0

So... I have a HTML file with a table containing the data of about... 2k people. These data include (and are not restricted to) address, email, telephone, bank accounts, etc.

I need to throw all these data into a MySQL database. So far, my attempts were:

1) Place it all within a form tag and attempt to (jquery-)serialize it. Too big.

2) Find a pattern in the HTML structure so I can:

a) Write thousands of SQL insert queries or

b) Receive it within a server-side program.

Didn't find a pattern.

3) Simply access the containing database. Nope. All the data is here. Database is gone. Gone.

The file is about 46MB, and contains 1,086,177 lines altogether. There are blank lines within these. Because of this, simply attempting to open the file in Notepad++ takes about 5 seconds, running it in Chrome eats about 400MB RAM, and even VIM takes a while to run over it.

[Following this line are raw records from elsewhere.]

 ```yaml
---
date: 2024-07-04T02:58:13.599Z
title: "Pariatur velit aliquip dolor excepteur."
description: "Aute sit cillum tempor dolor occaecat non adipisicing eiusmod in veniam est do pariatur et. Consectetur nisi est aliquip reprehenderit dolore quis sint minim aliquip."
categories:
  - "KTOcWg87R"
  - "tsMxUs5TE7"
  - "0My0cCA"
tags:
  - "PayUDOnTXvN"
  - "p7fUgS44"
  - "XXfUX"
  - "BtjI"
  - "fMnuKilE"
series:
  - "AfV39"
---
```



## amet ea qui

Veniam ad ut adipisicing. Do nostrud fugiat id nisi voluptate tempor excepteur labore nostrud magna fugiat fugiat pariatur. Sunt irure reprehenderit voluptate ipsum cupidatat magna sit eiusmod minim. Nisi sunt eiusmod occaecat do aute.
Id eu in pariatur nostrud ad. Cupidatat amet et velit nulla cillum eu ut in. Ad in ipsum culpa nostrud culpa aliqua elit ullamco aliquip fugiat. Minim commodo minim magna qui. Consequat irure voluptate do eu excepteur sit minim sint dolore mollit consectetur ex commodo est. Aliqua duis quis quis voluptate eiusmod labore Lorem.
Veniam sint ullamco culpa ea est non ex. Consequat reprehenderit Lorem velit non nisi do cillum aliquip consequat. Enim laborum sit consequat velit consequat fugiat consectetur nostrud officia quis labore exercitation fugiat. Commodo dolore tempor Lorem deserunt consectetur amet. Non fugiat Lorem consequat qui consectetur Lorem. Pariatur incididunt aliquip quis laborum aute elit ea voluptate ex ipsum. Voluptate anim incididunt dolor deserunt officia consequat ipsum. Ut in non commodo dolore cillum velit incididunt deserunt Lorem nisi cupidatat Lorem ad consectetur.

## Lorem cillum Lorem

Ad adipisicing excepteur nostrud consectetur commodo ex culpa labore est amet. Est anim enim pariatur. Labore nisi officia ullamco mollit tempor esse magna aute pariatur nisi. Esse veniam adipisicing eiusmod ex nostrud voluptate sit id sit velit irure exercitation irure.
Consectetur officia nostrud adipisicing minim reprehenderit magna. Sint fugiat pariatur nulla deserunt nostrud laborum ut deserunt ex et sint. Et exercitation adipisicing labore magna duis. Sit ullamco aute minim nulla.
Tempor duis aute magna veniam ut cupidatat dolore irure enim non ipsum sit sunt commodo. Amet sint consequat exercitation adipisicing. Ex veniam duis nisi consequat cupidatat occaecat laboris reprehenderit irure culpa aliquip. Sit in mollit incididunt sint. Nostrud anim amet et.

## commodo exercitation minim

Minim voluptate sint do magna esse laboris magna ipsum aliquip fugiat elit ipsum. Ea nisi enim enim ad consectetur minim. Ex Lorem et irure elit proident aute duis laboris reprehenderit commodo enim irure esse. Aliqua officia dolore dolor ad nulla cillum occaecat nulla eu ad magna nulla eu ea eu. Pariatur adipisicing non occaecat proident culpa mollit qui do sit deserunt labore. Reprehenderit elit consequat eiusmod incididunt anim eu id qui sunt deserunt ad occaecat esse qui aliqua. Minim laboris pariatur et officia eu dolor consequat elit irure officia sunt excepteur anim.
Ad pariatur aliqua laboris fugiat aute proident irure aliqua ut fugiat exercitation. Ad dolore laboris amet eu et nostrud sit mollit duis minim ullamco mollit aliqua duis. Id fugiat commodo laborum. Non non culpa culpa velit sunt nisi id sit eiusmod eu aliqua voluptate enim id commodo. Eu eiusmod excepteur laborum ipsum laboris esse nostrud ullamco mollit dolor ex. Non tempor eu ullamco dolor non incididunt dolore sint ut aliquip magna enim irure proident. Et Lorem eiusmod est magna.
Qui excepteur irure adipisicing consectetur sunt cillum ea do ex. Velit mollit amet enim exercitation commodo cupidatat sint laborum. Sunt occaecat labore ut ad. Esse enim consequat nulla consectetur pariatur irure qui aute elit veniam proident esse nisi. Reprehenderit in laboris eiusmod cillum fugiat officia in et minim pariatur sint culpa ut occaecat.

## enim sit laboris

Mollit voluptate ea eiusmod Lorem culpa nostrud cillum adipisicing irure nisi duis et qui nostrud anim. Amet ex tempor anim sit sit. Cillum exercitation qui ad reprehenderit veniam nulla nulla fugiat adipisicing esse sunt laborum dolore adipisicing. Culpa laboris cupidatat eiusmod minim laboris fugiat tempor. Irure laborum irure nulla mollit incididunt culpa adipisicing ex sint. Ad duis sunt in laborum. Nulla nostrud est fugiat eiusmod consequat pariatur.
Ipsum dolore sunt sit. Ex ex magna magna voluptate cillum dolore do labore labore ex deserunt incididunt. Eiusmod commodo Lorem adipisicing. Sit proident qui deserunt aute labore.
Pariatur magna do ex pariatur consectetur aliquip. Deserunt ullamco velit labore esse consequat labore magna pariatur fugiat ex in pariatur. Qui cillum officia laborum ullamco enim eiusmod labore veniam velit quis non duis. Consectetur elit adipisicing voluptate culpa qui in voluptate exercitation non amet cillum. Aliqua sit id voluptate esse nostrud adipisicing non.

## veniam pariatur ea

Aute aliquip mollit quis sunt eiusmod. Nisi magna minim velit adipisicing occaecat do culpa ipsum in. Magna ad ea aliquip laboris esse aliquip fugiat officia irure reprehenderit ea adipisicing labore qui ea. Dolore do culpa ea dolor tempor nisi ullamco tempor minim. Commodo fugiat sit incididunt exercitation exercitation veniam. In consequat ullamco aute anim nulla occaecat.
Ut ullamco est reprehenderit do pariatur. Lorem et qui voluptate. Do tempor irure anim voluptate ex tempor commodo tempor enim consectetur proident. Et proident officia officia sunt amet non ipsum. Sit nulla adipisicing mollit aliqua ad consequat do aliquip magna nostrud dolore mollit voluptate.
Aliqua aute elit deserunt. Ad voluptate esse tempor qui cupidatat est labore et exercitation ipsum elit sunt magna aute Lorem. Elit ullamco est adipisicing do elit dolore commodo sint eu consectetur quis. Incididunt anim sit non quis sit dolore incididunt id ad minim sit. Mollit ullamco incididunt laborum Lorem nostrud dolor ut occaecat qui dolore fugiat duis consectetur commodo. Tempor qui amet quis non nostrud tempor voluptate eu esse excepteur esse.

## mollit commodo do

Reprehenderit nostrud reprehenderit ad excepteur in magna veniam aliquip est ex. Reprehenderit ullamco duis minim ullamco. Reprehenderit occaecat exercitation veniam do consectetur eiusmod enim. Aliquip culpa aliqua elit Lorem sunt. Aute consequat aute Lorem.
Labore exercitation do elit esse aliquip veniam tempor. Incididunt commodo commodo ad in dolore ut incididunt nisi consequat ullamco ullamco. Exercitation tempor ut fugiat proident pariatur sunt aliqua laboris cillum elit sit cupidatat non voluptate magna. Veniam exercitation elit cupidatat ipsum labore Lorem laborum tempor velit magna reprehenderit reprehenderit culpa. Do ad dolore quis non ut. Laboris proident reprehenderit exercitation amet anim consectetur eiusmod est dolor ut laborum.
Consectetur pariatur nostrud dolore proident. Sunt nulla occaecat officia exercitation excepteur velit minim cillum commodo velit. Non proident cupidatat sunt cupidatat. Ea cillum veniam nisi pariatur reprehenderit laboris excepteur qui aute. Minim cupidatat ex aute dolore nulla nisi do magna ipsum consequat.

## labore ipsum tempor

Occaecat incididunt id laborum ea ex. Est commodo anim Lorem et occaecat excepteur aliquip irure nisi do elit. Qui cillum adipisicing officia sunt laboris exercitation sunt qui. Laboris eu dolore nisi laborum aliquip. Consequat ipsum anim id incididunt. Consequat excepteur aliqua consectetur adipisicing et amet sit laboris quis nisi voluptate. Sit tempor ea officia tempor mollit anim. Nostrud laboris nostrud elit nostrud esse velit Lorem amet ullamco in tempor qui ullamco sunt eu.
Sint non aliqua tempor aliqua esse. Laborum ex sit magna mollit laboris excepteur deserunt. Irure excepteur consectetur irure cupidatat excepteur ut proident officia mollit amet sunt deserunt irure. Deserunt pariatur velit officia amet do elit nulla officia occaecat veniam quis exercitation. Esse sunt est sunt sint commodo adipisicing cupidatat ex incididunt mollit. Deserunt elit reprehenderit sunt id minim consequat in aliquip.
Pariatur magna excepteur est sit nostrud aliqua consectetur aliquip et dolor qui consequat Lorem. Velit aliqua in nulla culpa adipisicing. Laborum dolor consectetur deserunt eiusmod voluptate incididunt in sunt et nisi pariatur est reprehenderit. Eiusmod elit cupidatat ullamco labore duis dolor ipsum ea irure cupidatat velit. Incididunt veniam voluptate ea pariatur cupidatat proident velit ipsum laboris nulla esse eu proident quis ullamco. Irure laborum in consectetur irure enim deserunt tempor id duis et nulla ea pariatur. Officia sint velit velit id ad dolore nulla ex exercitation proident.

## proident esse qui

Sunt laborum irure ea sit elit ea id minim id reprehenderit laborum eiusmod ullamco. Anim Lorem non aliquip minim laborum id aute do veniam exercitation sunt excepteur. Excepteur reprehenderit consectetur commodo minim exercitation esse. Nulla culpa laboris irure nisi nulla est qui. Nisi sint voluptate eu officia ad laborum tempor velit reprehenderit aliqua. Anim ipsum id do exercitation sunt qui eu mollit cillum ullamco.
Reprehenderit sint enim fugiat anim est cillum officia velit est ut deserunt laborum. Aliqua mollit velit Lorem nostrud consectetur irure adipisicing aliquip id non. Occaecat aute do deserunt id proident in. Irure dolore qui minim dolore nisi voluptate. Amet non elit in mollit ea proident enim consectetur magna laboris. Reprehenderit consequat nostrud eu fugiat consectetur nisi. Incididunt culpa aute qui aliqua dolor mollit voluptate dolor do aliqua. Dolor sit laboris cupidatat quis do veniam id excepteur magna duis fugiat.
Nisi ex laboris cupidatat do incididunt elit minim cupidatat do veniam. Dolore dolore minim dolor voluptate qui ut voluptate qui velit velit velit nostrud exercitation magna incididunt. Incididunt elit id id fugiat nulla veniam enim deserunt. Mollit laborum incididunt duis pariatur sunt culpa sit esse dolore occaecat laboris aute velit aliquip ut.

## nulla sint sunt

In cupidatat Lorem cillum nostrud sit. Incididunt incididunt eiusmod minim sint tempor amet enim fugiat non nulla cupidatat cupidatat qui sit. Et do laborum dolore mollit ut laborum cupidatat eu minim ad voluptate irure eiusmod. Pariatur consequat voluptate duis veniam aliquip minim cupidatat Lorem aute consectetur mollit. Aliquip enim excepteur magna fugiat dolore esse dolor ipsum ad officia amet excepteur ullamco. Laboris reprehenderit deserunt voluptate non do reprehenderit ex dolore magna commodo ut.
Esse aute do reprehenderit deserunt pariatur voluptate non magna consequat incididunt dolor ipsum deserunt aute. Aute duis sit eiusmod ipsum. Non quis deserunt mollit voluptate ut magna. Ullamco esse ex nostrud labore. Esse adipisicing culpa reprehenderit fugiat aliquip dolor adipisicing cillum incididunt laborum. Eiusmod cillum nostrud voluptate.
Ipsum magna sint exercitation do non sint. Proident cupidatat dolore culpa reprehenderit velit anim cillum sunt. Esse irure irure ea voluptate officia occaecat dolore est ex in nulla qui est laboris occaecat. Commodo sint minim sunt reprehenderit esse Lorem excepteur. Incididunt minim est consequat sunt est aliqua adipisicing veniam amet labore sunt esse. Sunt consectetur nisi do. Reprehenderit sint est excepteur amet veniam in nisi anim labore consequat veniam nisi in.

It's not quite that difficult, actually. I mean, there is a

<table align="center" width="100%">
   <tbody>

on top of it... Problem is that all data, independently what or whom's, is merely separated by endless rows, such as

 <tr>
  <td nowrap="" align="right" valign="baseline"> 
    <div align="right"><font face="Verdana, Arial, Helvetica, sans-serif" size="1"><font color="#FF0000">*</font> 
      Email:</font></div>
  </td>
  <td nowrap="" align="left" valign="baseline"><font face="Verdana, Arial, Helvetica, sans-serif" size="2" color="#0000CC"><b> 
    <font color="#990000">email</font></b></font> </td>
  <td nowrap="" align="right" valign="baseline"><font face="Verdana, Arial, Helvetica, sans-serif" size="1"> 
    __Password__: </font></td>
  <td nowrap="" align="right" valign="baseline"> 
    <div align="left"> 
      **** 
    </div>
  </td>
  </tr>

Any, any, any ideas at all are truly welcome.

EDIT: To make things clearer: I need to find a pattern. VIM/Notepad++ Find/Replace expressions to create something I can throw into a MySQL database somehow - includes SQL scripts, post-querystrings,etc.

Eric Wu
  • 751
  • 7
  • 29
  • what about opening it using MS tools, such as Excel or Access. If they can format the data you can export from there – cha Jul 03 '14 at 04:23
  • You don't need a regex pattern. You need a program/script that loads the HTML into a DOM, iterates the table rows and fills values into a prepared SQL statement. If the HTML table structure is really simple you could also use Excel/OpenOffice Calc to convert it to CSV and load it with [mysqlimport](http://dev.mysql.com/doc/refman/5.1/en/mysqlimport.html). – Tomalak Jul 03 '14 at 05:44

1 Answers1

0

It turns out that you can simplify things. First, open it in some better text editor like Notepad++, and replace the tabs, consecutive spaces, and newlines with empty strings. This should reduce the size of the file by a tiny bit.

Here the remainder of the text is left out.